> _Work to be completed_: Output all of the entries exactly as they are given.

===== Given entries =====

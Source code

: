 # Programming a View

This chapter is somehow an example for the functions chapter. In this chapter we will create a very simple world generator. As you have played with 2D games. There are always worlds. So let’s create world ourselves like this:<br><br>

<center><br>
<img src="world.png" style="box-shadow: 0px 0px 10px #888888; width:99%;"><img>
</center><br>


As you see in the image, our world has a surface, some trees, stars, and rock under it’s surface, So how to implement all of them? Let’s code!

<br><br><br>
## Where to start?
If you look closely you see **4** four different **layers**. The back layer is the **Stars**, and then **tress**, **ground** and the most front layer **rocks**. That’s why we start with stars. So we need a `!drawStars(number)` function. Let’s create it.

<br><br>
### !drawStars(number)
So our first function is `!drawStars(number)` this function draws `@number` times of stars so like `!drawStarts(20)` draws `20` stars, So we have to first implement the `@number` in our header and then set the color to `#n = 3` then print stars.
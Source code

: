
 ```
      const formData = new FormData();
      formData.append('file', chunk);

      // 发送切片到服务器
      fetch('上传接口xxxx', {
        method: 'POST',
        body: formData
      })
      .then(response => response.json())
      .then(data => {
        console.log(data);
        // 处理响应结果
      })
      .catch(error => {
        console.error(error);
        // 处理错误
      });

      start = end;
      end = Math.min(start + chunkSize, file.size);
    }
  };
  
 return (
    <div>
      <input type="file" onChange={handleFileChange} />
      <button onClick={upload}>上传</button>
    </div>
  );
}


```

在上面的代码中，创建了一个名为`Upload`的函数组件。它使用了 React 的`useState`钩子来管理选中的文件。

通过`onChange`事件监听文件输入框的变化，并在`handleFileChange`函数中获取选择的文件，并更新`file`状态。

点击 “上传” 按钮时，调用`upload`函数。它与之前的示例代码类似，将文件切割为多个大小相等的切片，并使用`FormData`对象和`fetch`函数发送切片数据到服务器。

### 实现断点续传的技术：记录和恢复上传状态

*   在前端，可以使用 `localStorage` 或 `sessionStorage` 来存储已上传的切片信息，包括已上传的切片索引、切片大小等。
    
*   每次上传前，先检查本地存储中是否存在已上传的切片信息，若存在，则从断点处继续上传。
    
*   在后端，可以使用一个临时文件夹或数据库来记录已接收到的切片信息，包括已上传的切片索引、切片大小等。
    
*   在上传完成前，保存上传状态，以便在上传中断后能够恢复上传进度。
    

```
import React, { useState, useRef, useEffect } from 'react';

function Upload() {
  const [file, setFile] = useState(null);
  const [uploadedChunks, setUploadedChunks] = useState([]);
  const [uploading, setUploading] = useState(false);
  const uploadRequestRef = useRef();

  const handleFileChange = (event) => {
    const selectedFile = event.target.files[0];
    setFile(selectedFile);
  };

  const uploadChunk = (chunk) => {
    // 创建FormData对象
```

=====

> _Expected answer_:
Source code

: # Programming a View

This chapter is somehow an example for the functions chapter. In this chapter we will create a very simple world generator. As you have played with 2D games. There are always worlds. So let’s create world ourselves like this:<br><br>

<center><br>
<img src="world.png" style="box-shadow: 0px 0px 10px #888888; width:99%;"><img>
</center><br>


As you see in the image, our world has a surface, some trees, stars, and rock under it’s surface, So how to implement all of them? Let’s code!

<br><br><br>
## Where to start?
If you look closely you see **4** four different **layers**. The back layer is the **Stars**, and then **tress**, **ground** and the most front layer **rocks**. That’s why we start with stars. So we need a `!drawStars(number)` function. Let’s create it.

<br><br>
### !drawStars(number)
So our first function is `!drawStars(number)` this function draws `@number` times of stars so like `!drawStarts(20)` draws `20` stars, So we have to first implement the `@number` in our header and then set the color to `#n = 3` then print stars.
Source code

:
 ```
      const formData = new FormData();
      formData.append('file', chunk);

      // 发送切片到服务器
      fetch('上传接口xxxx', {
        method: 'POST',
        body: formData
      })
      .then(response => response.json())
      .then(data => {
        console.log(data);
        // 处理响应结果
      })
      .catch(error => {
        console.error(error);
        // 处理错误
      });

      start = end;
      end = Math.min(start + chunkSize, file.size);
    }
  };
  
 return (
    <div>
      <input type="file" onChange={handleFileChange} />
      <button onClick={upload}>上传</button>
    </div>
  );
}


```

在上面的代码中，创建了一个名为`Upload`的函数组件。它使用了 React 的`useState`钩子来管理选中的文件。

通过`onChange`事件监听文件输入框的变化，并在`handleFileChange`函数中获取选择的文件，并更新`file`状态。

点击 “上传” 按钮时，调用`upload`函数。它与之前的示例代码类似，将文件切割为多个大小相等的切片，并使用`FormData`对象和`fetch`函数发送切片数据到服务器。

### 实现断点续传的技术：记录和恢复上传状态

*   在前端，可以使用 `localStorage` 或 `sessionStorage` 来存储已上传的切片信息，包括已上传的切片索引、切片大小等。
    
*   每次上传前，先检查本地存储中是否存在已上传的切片信息，若存在，则从断点处继续上传。
    
*   在后端，可以使用一个临时文件夹或数据库来记录已接收到的切片信息，包括已上传的切片索引、切片大小等。
    
*   在上传完成前，保存上传状态，以便在上传中断后能够恢复上传进度。
    

```
import React, { useState, useRef, useEffect } from 'react';

function Upload() {
  const [file, setFile] = useState(null);
  const [uploadedChunks, setUploadedChunks] = useState([]);
  const [uploading, setUploading] = useState(false);
  const uploadRequestRef = useRef();

  const handleFileChange = (event) => {
    const selectedFile = event.target.files[0];
    setFile(selectedFile);
  };

  const uploadChunk = (chunk) => {
    // 创建FormData对象
```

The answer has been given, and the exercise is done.